Vives en Matrix y eso es bueno - Ciencia

Aunque vemos nuestra propia nariz siempre que tenemos los ojos abiertos, el cerebro sólo nos permite verla cuando nos miramos al espejo o nos ponemos a pensar en nuestra nariz. Si la mente puede hacer desaparecer nuestra propia nariz sin esforzarse, ¿por qué suponemos que el resto es «la realidad»?

La percepción de los seres vivos no ha evolucionado para percibir la realidad, sino para relacionarnos con ella de forma que sobrevivamos. No percibimos lo que existe, sino lo que nos conviene imaginar que existe para provocar ciertas conductas de acción o evitación.

Por razones prácticas, sentimos y asumimos socialmente que lo que vemos y sentimos, dentro y fuera del cuerpo, es real. Esto equivale a suponer que nuestro cerebro, donde nuestra mente procesa la información sensorial, tiene acceso al mundo real mediante los sensores que llamamos sentidos. Pero es sólo una suposición mentirosa.

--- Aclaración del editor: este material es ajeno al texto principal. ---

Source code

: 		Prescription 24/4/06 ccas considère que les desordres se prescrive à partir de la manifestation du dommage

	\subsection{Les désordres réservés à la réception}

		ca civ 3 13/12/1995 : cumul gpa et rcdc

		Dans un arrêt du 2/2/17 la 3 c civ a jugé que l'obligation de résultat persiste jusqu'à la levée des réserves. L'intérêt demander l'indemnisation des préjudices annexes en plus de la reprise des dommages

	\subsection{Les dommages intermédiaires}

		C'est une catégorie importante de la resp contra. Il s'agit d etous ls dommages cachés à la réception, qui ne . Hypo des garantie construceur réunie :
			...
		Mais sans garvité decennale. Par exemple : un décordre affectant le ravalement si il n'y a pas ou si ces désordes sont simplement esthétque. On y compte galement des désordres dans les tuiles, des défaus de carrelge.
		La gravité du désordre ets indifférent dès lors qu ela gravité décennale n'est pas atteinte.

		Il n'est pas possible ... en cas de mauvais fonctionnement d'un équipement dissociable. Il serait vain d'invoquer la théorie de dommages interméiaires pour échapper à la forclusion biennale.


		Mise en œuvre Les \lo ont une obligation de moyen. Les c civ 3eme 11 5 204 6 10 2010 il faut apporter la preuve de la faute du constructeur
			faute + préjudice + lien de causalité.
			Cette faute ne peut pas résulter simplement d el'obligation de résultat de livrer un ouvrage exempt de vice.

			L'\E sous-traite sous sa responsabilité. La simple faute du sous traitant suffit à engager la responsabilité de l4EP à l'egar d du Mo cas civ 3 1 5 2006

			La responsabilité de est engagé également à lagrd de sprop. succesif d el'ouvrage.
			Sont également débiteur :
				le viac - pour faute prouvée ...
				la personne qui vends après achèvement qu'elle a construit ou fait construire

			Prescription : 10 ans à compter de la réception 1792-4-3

Piense usted en esto: el cerebro está toda su vida, dentro de una caja oscura llamada calavera, y recubierta de carne. El cerebro nunca entra en contacto «con el mundo ahí fuera». Recibe, sí, señales eléctricas: por ejemplo, los conos y los bastones del ojo, al ser excitados por fotones de luz (llamamos «luz» al 5% del espectro que podemos ver los seres humanos) envían estas señales por el nervio óptico. Igual ocurre con los otros sentidos. Es decir, todo lo que llega al cerebro es información electrónica; como al ordenador le llega información de una webcam.

El ordenador, es decir la placa base, nunca ha visto el mundo más allá de sí mismo; sólo tiene input eléctrico. Ningún ordenador, ninguna inteligencia artificial capaz de reconocer caras, ha «visto» nunca un rostro; ni ninguna otra cosa. Sólo procesa información electromagnética y genera un output organizado que a su vez produce determinadas respuestas en la iluminación de una pantalla. Es como un robot de limpieza de suelo: con el tiempo escanea todo el espacio y «reconoce» las paredes y los obstáculos; pero en realidad el robot es ciego, nunca ha visto nada sino que ha creado una memoria de eventos en formato de unos y ceros.

¿Qué nos hace diferentes a los seres vivos? Que somos capaces de crear imágenes, o representaciones sensoriales, de nuestro comportamiento; y guardar esas construcciones mentales en formatos organizados, en forma de imágenes o historias. Lo que sentimos, es un mapa de lo que ocurrirá en nuestro cuerpo si hacemos tal cosa en lugar de tal otra. Es decir, es una interfaz, una realmente avanzada y nítida. No es tridimensional, porque no podemos ver un objeto en su interior (salvo que sea transparente) y en todas sus caras a la vez; pero sí representa en dos dimensiones relaciones tridimensionales. No detecta la mayoría de vibraciones en el aire, pero sí las que corresponden con voces, cosas que caen, tormentas.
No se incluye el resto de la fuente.